EXERCISE BRIEF: Look through the listing below and report the lines that have the word "Management" in them.

>>>

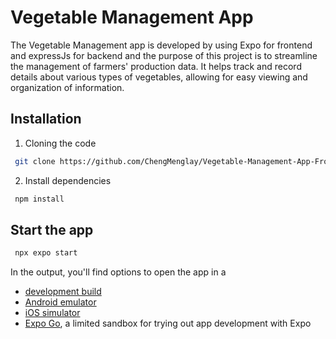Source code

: # Vegetable Management App

The Vegetable Management app is developed by using Expo for frontend and expressJs for backend and the purpose of this project is to streamline the management of farmers' production data. It helps track and record details about various types of vegetables, allowing for easy viewing and organization of information.

## Installation

1. Cloning the code

```bash
 git clone https://github.com/ChengMenglay/Vegetable-Management-App-Frontend.git
```

2. Install dependencies

```bash
 npm install
```

## Start the app

```bash
 npx expo start
```

In the output, you'll find options to open the app in a

- [development build](https://docs.expo.dev/develop/development-builds/introduction/)
- [Android emulator](https://docs.expo.dev/workflow/android-studio-emulator/)
- [iOS simulator](https://docs.expo.dev/workflow/ios-simulator/)
- [Expo Go](https://expo.dev/go), a limited sandbox for trying out app development with Expo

<<<

YOUR RESPONSE:
: # Vegetable Management App
The Vegetable Management app is developed by using Expo for frontend and expressJs for backend and the purpose of this project is to streamline the management of farmers' production data. It helps track and record details about various types of vegetables, allowing for easy viewing and organization of information.
 git clone https://github.com/ChengMenglay/Vegetable-Management-App-Frontend.git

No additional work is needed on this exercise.